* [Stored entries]

-- Opening Marker --

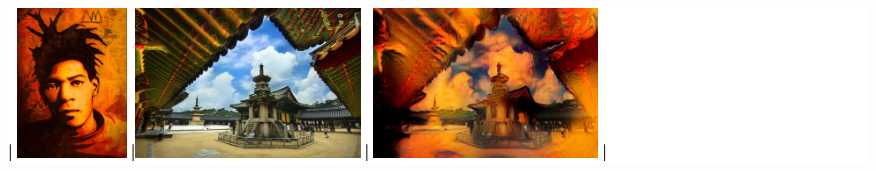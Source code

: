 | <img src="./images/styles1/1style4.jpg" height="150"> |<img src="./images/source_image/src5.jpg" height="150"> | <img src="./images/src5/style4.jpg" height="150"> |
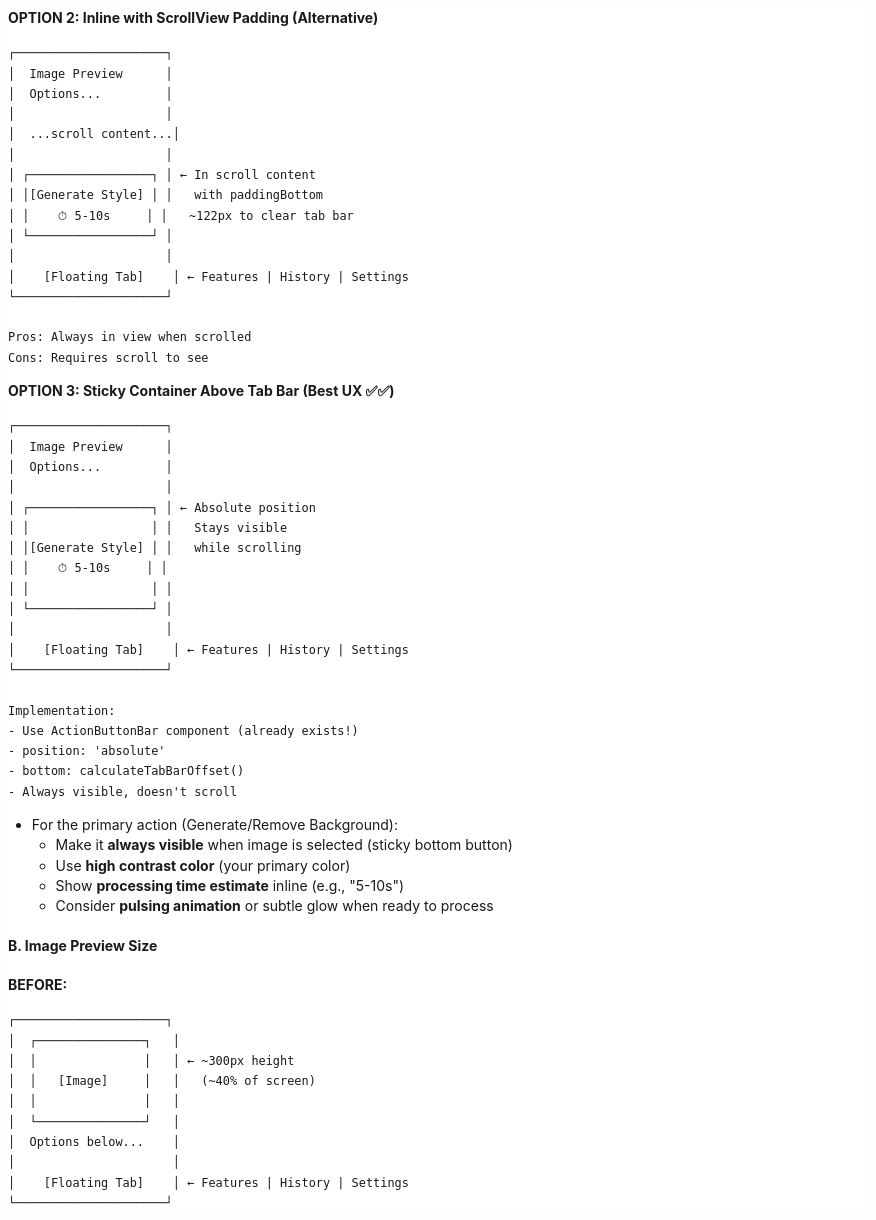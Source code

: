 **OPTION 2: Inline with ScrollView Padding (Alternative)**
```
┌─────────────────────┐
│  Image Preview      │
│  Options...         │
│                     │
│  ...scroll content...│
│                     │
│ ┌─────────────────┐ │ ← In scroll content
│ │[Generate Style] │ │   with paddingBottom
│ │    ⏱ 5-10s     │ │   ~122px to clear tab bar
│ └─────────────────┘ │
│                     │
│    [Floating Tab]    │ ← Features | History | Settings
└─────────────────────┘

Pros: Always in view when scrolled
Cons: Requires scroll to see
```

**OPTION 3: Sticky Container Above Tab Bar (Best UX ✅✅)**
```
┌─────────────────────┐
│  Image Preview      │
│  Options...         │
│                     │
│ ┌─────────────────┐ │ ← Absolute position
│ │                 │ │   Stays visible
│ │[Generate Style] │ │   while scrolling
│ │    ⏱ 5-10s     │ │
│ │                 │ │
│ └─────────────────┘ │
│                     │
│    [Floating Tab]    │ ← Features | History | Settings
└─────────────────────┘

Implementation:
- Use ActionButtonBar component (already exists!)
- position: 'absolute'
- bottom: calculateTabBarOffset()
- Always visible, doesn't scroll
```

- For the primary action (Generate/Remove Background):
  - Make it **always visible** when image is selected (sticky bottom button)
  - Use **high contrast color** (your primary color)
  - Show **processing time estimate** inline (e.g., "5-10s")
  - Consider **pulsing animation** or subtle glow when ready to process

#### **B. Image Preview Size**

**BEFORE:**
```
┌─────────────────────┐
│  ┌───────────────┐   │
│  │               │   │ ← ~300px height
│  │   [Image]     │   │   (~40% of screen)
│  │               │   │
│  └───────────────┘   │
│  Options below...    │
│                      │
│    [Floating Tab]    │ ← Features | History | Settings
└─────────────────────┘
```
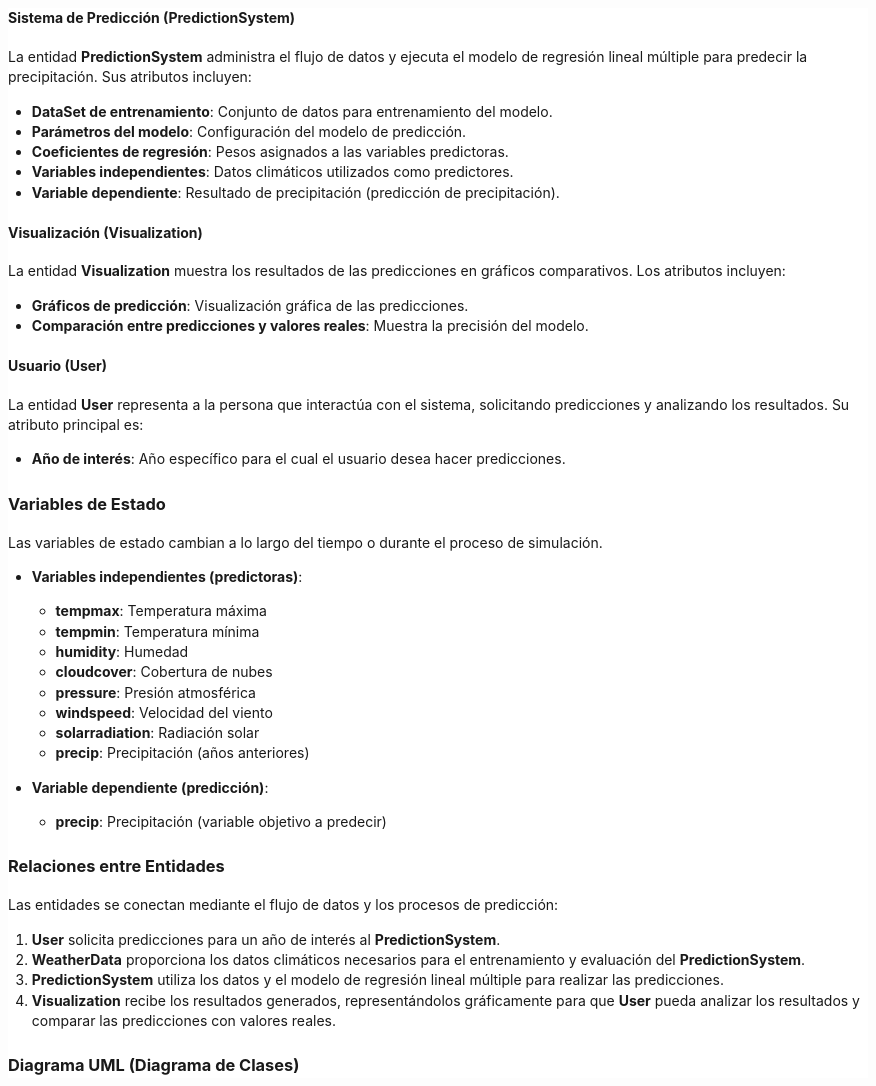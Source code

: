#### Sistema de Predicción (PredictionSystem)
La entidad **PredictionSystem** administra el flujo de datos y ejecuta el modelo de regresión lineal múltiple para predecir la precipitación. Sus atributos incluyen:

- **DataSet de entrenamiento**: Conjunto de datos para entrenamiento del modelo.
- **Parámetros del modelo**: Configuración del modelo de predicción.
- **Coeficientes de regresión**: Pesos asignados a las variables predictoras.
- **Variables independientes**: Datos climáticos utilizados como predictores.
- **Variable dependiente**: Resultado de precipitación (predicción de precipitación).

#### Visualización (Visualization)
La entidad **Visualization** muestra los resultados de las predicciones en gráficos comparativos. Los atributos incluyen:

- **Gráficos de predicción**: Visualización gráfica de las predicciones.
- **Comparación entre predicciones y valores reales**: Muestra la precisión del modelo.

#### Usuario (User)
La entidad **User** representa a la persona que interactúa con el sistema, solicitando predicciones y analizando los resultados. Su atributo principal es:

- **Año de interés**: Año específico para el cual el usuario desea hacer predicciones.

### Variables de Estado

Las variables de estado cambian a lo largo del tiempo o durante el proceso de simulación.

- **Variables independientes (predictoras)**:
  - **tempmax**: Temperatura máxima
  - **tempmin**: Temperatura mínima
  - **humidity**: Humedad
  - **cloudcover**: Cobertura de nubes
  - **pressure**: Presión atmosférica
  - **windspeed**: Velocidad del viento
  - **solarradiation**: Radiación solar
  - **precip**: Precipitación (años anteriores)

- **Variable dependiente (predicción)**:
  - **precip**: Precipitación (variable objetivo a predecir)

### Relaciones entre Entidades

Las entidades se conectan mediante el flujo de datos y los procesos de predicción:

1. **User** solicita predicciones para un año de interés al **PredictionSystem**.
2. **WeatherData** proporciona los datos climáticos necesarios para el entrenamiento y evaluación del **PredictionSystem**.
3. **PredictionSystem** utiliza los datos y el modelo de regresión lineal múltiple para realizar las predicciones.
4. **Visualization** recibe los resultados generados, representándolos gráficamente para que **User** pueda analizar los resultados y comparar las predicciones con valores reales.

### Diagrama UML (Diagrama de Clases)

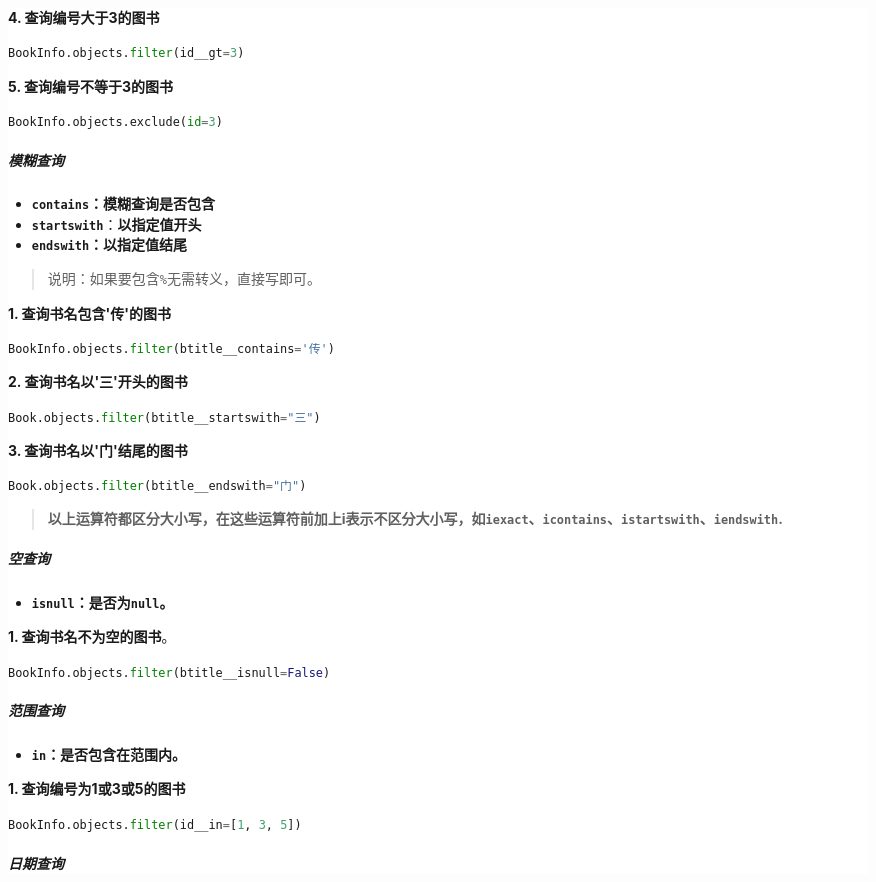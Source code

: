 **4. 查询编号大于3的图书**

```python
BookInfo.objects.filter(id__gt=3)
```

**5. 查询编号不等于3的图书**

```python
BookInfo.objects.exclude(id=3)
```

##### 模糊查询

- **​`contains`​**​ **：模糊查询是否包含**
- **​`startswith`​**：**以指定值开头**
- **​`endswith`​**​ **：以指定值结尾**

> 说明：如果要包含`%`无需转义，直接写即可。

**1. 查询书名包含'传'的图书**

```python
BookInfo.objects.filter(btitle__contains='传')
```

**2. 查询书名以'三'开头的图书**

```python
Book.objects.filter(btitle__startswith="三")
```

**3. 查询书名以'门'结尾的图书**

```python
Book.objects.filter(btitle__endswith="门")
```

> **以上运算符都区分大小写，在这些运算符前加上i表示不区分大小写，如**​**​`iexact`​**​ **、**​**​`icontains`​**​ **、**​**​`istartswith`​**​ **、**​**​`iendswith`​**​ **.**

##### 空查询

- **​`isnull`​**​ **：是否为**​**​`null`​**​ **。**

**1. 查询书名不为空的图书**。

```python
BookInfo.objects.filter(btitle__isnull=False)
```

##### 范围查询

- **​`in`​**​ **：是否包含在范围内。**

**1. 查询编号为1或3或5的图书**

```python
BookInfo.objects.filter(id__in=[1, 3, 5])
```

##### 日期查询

-- Closing Marker --

* [Your assignment] Look through the entries. Copy out each line with "Generate" in it.

* [Completed exercise]
│ │[Generate Style] │ │   with paddingBottom
│ │[Generate Style] │ │   while scrolling
- For the primary action (Generate/Remove Background):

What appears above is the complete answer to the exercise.